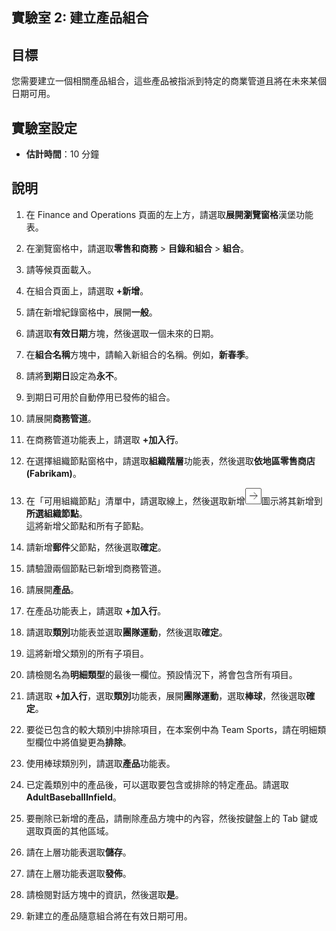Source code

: ﻿---
lab:
    title: '實驗室 2：建立產品組合'
    module: '模組 3：學習 Microsoft Dynamics 365 Commerce 的基礎'
---

## 實驗室 2: 建立產品組合

## 目標

您需要建立一個相關產品組合，這些產品被指派到特定的商業管道且將在未來某個日期可用。

## 實驗室設定

   - **估計時間**：10 分鐘

## 說明

1. 在 Finance and Operations 頁面的左上方，請選取**展開瀏覽窗格**漢堡功能表。

1. 在瀏覽窗格中，請選取**零售和商務** > **目錄和組合** > **組合**。

1. 請等候頁面載入。

1. 在組合頁面上，請選取 **+新增**。

1. 請在新增紀錄窗格中，展開**一般**。

1. 請選取**有效日期**方塊，然後選取一個未來的日期。

1. 在**組合名稱**方塊中，請輸入新組合的名稱。例如，**新春季**。

1. 請將**到期日**設定為**永不**。

1. 到期日可用於自動停用已發佈的組合。

1. 請展開**商務管道**。

1. 在商務管道功能表上，請選取 **+加入行**。

1. 在選擇組織節點窗格中，請選取**組織階層**功能表，然後選取**依地區零售商店(Fabrikam)**。

1. 在「可用組織節點」清單中，請選取線上，然後選取新增![向右鍵圖示](./media/d365-fo-add-org-node-icon.png)圖示將其新增到**所選組織節點**。  
  這將新增父節點和所有子節點。

1. 請新增**郵件**父節點，然後選取**確定**。

1. 請驗證兩個節點已新增到商務管道。

1. 請展開**產品**。

1. 在產品功能表上，請選取 **+加入行**。

1. 請選取**類別**功能表並選取**團隊運動**，然後選取**確定**。

1. 這將新增父類別的所有子項目。

1. 請檢閱名為**明細類型**的最後一欄位。預設情況下，將會包含所有項目。

1. 請選取 **+加入行**，選取**類別**功能表，展開**團隊運動**，選取**棒球**，然後選取**確定**。

1. 要從已包含的較大類別中排除項目，在本案例中為 Team Sports，請在明細類型欄位中將值變更為**排除**。

1. 使用棒球類別列，請選取**產品**功能表。

1. 已定義類別中的產品後，可以選取要包含或排除的特定產品。請選取 **AdultBaseballInfield**。

1. 要刪除已新增的產品，請刪除產品方塊中的內容，然後按鍵盤上的 Tab 鍵或選取頁面的其他區域。

1. 請在上層功能表選取**儲存**。

1. 請在上層功能表選取**發佈**。

1. 請檢閱對話方塊中的資訊，然後選取**是**。

1. 新建立的產品隨意組合將在有效日期可用。
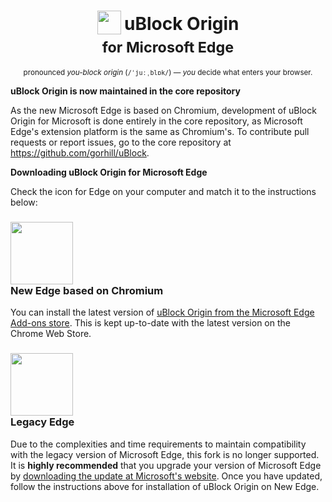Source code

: <h1 align="center">
<sub>
<img src="https://raw.githubusercontent.com/nikrolls/uBlock-Edge/master/doc/img/icon38@2x.png"
     height="38" width="38">
</sub>
uBlock Origin<br/>
<small>for Microsoft Edge</small>
</h1>
<p align="center">
<sup> <!-- Pronounciation -->
      pronounced <i>you-block origin</i> (<code>/ˈjuːˌblɒk/</code>) — <i>you</i> decide what enters your browser.
</sup>
</p>


**uBlock Origin is now maintained in the core repository**

As the new Microsoft Edge is based on Chromium, development of uBlock Origin for Microsoft is done entirely in the core 
repository, as Microsoft Edge's extension platform is the same as Chromium's. To contribute pull requests or report 
issues, go to the core repository at https://github.com/gorhill/uBlock.

**Downloading uBlock Origin for Microsoft Edge**

Check the icon for Edge on your computer and match it to the instructions below:

<h3>
<img src="https://raw.githubusercontent.com/nikrolls/uBlock-Edge/master/doc/img/new_edge_logo@2x.png"
     height="100" width="100"><br/>
New Edge based on Chromium
</h3>

You can install the latest version of 
[uBlock Origin from the Microsoft Edge Add-ons store](https://microsoftedge.microsoft.com/addons/detail/odfafepnkmbhccpbejgmiehpchacaeak).
This is kept up-to-date with the latest version on the Chrome Web Store.

<h3>
<img src="https://raw.githubusercontent.com/nikrolls/uBlock-Edge/master/doc/img/old_edge_logo@2x.png"
     height="100" width="100"><br/>
Legacy Edge
</h3>

Due to the complexities and time requirements to maintain compatibility with the legacy version of Microsoft Edge, this
fork is no longer supported. It is **highly recommended** that you upgrade your version of Microsoft Edge by
[downloading the update at Microsoft's website](https://www.microsoft.com/en-us/edge). Once you have updated, follow the
instructions above for installation of uBlock Origin on New Edge.

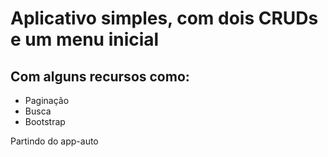 # Aplicativo simples, com dois CRUDs e um menu inicial

## Com alguns recursos como:
- Paginação
- Busca
- Bootstrap

Partindo do app-auto


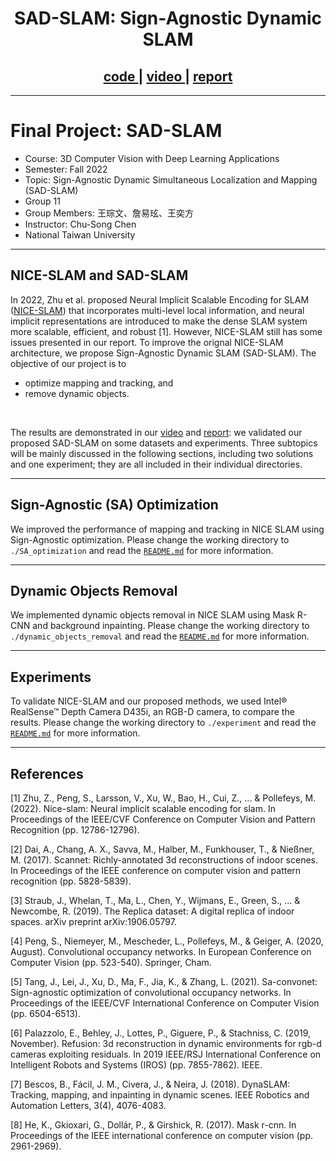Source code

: <p align="center">
<h1 align="center">
SAD-SLAM: Sign-Agnostic Dynamic SLAM
</h1>

<h2 align="center">
<a href="https://github.com/MartyJan/SAD-SLAM"><strong> code </strong></a>
|
<a href="https://youtu.be/dVUWtoyijMk"><strong> video </strong></a>
|
<a href="https://github.com/MartyJan/SAD-SLAM/blob/main/report.pdf"><strong> report </strong></a>
</h2>

</p>

---

# Final Project: SAD-SLAM
* Course: 3D Computer Vision with Deep Learning Applications 
* Semester: Fall 2022
* Topic: Sign-Agnostic Dynamic Simultaneous Localization and Mapping (SAD-SLAM)
* Group 11
* Group Members: 王琮文、詹易玹、王奕方
* Instructor: Chu-Song Chen
* National Taiwan University

---

## NICE-SLAM and SAD-SLAM
In 2022, Zhu et al. proposed Neural Implicit Scalable Encoding for SLAM ([NICE-SLAM](https://github.com/cvg/nice-slam))
that incorporates multi-level local information, 
and neural implicit representations are introduced to
make the dense SLAM system more scalable, efficient, and robust [1]. 
However, NICE-SLAM still has some issues presented in our report. 
To improve the orignal NICE-SLAM architecture, 
we propose Sign-Agnostic Dynamic SLAM (SAD-SLAM). 
The objective of our project is to 
* optimize mapping and tracking, and
* remove dynamic objects. 
<br />

The results are demonstrated in our [video](https://youtu.be/dVUWtoyijMk) and [report](https://github.com/MartyJan/SAD-SLAM/blob/main/report.pdf): 
we validated our proposed SAD-SLAM on some datasets and experiments.
Three subtopics will be mainly discussed in the following sections, 
including two solutions and one experiment; 
they are all included in their individual directories. 

---

## Sign-Agnostic (SA) Optimization
We improved the performance of mapping and tracking in NICE SLAM using Sign-Agnostic optimization.
Please change the working directory to `./SA_optimization` and read the [`README.md`](https://github.com/MartyJan/SAD-SLAM/tree/main/SA_optimization) for more information.

---

## Dynamic Objects Removal
We implemented dynamic objects removal in NICE SLAM using Mask R-CNN and background inpainting.
Please change the working directory to `./dynamic_objects_removal` and read the [`README.md`](https://github.com/MartyJan/SAD-SLAM/tree/main/dynamic_objects_removal) for more information.

---

## Experiments
To validate NICE-SLAM and our proposed methods, we used Intel® RealSense™ Depth Camera D435i, an RGB-D camera, to compare the results. 
Please change the working directory to `./experiment` and read the [`README.md`](https://github.com/MartyJan/SAD-SLAM/tree/main/experiment) for more information.

---

## References
[1] Zhu, Z., Peng, S., Larsson, V., Xu, W., Bao, H., Cui, Z., ... & Pollefeys, M. (2022). Nice-slam: Neural implicit scalable encoding for slam. In Proceedings of the IEEE/CVF Conference on Computer Vision and Pattern Recognition (pp. 12786-12796). <br />

[2] Dai, A., Chang, A. X., Savva, M., Halber, M., Funkhouser, T., & Nießner, M. (2017). Scannet: Richly-annotated 3d reconstructions of indoor scenes. In Proceedings of the IEEE conference on computer vision and pattern recognition (pp. 5828-5839). <br />

[3] Straub, J., Whelan, T., Ma, L., Chen, Y., Wijmans, E., Green, S., ... & Newcombe, R. (2019). The Replica dataset: A digital replica of indoor spaces. arXiv preprint arXiv:1906.05797. <br />

[4] Peng, S., Niemeyer, M., Mescheder, L., Pollefeys, M., & Geiger, A. (2020, August). Convolutional occupancy networks. In European Conference on Computer Vision (pp. 523-540). Springer, Cham. <br />

[5] Tang, J., Lei, J., Xu, D., Ma, F., Jia, K., & Zhang, L. (2021). Sa-convonet: Sign-agnostic optimization of convolutional occupancy networks. In Proceedings of the IEEE/CVF International Conference on Computer Vision (pp. 6504-6513). <br />

[6] Palazzolo, E., Behley, J., Lottes, P., Giguere, P., & Stachniss, C. (2019, November). Refusion: 3d reconstruction in dynamic environments for rgb-d cameras exploiting residuals. In 2019 IEEE/RSJ International Conference on Intelligent Robots and Systems (IROS) (pp. 7855-7862). IEEE. <br />

[7] Bescos, B., Fácil, J. M., Civera, J., & Neira, J. (2018). DynaSLAM: Tracking, mapping, and inpainting in dynamic scenes. IEEE Robotics and Automation Letters, 3(4), 4076-4083. <br />

[8] He, K., Gkioxari, G., Dollár, P., & Girshick, R. (2017). Mask r-cnn. In Proceedings of the IEEE international conference on computer vision (pp. 2961-2969). <br />


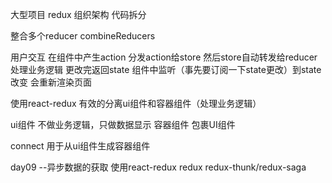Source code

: 大型项目 redux 组织架构  代码拆分

整合多个reducer
combineReducers

用户交互 在组件中产生action 分发action给store 然后store自动转发给reducer处理业务逻辑
更改完返回state  组件中监听（事先要订阅一下state更改）到state改变 会重新渲染页面

使用react-redux 
有效的分离ui组件和容器组件（处理业务逻辑）

ui组件 不做业务逻辑，只做数据显示
容器组件 包裹UI组件

connect 用于从ui组件生成容器组件

day09
--异步数据的获取  使用react-redux redux  redux-thunk/redux-saga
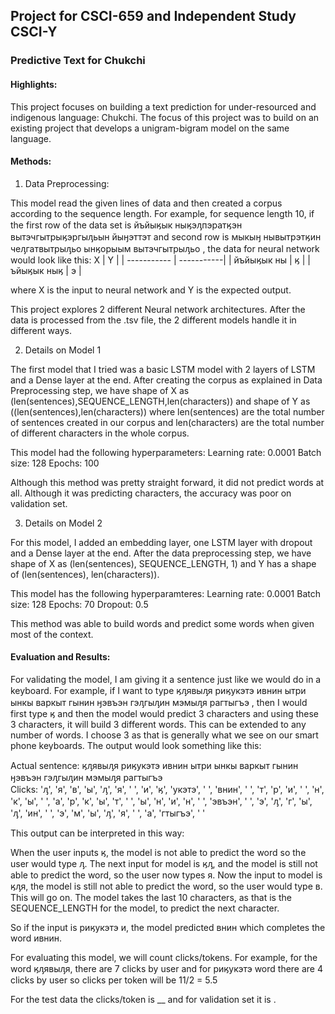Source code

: ## Project for CSCI-659 and Independent Study CSCI-Y

### Predictive Text for Chukchi

#### Highlights:

This project focuses on building a text prediction for under-resourced and indigenous language: Chukchi. The focus of this project was to build on an existing project that develops a unigram-bigram model on the same language. 

#### Methods:

1. Data Preprocessing:

This model read the given lines of data and then created a corpus according to the sequence length. For example, for sequence length 10, if the first row of the data set is йъйыӄык ныӄэԓпэратӄэн вытэчгытрыӄэргыԓьын йыӈэттэт and second row is мыкыӈ нывытрэтӄин чеԓгатвытрыԓьо ынӄорыым вытэчгытрыԓьо , the data for neural network would look like this:
     X        |     Y      |
| ----------- | -----------|
| йъйыӄык ны  | ӄ          |
| ъйыӄык ныӄ  | э          |

where X is the input to neural network and Y is the expected output.

This project explores 2 different Neural network architectures. After the data is processed from the .tsv file, the 2 different models handle it in different ways. 


2. Details on Model 1

The first model that I tried was a basic LSTM model with 2 layers of LSTM and a Dense layer at the end. After creating the corpus as explained in Data Preprocessing step, we have shape of X as (len(sentences),SEQUENCE_LENGTH,len(characters)) and shape of Y as ((len(sentences),len(characters)) where len(sentences) are the total number of sentences created in our corpus and len(characters) are the total number of different characters in the whole corpus. 

This model had the following hyperparameters:
Learning rate: 0.0001
Batch size: 128
Epochs: 100

Although this method was pretty straight forward, it did not predict words at all. Although it was predicting characters, the accuracy was poor on validation set.

3. Details on Model 2

For this model, I added an embedding layer, one LSTM layer with dropout and a Dense layer at the end. After the data preprocessing step, we have shape of X as (len(sentences), SEQUENCE_LENGTH, 1) and Y has a shape of (len(sentences), len(characters)).

This model has the following hyperparamteres:
Learning rate: 0.0001
Batch size: 128
Epochs: 70
Dropout: 0.5

This method was able to build words and predict some words when given most of the context.

#### Evaluation and Results:

For validating the model, I am giving it a sentence just like we would do in a keyboard.
For example, if I want to type ӄԓявыԓя риӄукэтэ ивнин ытри ынкы варкыт гынин ӈэвъэн гэԓгыԓин мэмыԓя рагтыгъэ , then I would first type ӄ and then the model would predict 3 characters and using these 3 characters, it will build 3 different words. This can be extended to any number of words. I choose 3 as that is generally what we see on our smart phone keyboards. 
The output would look something like this:

Actual sentence: ӄԓявыԓя риӄукэтэ ивнин ытри ынкы варкыт гынин ӈэвъэн гэԓгыԓин мэмыԓя рагтыгъэ   
Clicks: 'ԓ', 'я', 'в', 'ы', 'ԓ', 'я', ' ', 'и', 'ӄ', 'укэтэ', ' ', 'внин', ' ', 'т', 'р', 'и', ' ', 'н', 'к', 'ы', ' ', 'а', 'р', 'к', 'ы', 'т', ' ', 'ы', 'н', 'и', 'н', ' ', 'эвъэн', ' ', 'э', 'ԓ', 'г', 'ы', 'ԓ', 'ин', ' ', 'э', 'м', 'ы', 'ԓ', 'я', ' ', 'а', 'гтыгъэ', ' '

This output can be interpreted in this way:

When the user inputs ӄ, the model is not able to predict the word so the user would type ԓ. The next input for model is ӄԓ, and the model is still not able to predict the word, so the user now types я. Now the input to model is ӄԓя, the model is still not able to predict the word, so the user would type в. This will go on. The model takes the last 10 characters, as that is the SEQUENCE_LENGTH for the model, to predict the next character.

So if the input is риӄукэтэ и, the model predicted внин which completes the word ивнин.

For evaluating this model, we will count clicks/tokens. For example, for the word ӄԓявыԓя, there are 7 clicks by user and for риӄукэтэ word there are 4 clicks by user so clicks per token will be 11/2 = 5.5

For the test data the clicks/token is __ and for validation set it is .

- [Work item]: Check every line of the data, and copy the ones that contain "shape".

- [Finished exercise]:
The first model that I tried was a basic LSTM model with 2 layers of LSTM and a Dense layer at the end. After creating the corpus as explained in Data Preprocessing step, we have shape of X as (len(sentences),SEQUENCE_LENGTH,len(characters)) and shape of Y as ((len(sentences),len(characters)) where len(sentences) are the total number of sentences created in our corpus and len(characters) are the total number of different characters in the whole corpus. 
For this model, I added an embedding layer, one LSTM layer with dropout and a Dense layer at the end. After the data preprocessing step, we have shape of X as (len(sentences), SEQUENCE_LENGTH, 1) and Y has a shape of (len(sentences), len(characters)).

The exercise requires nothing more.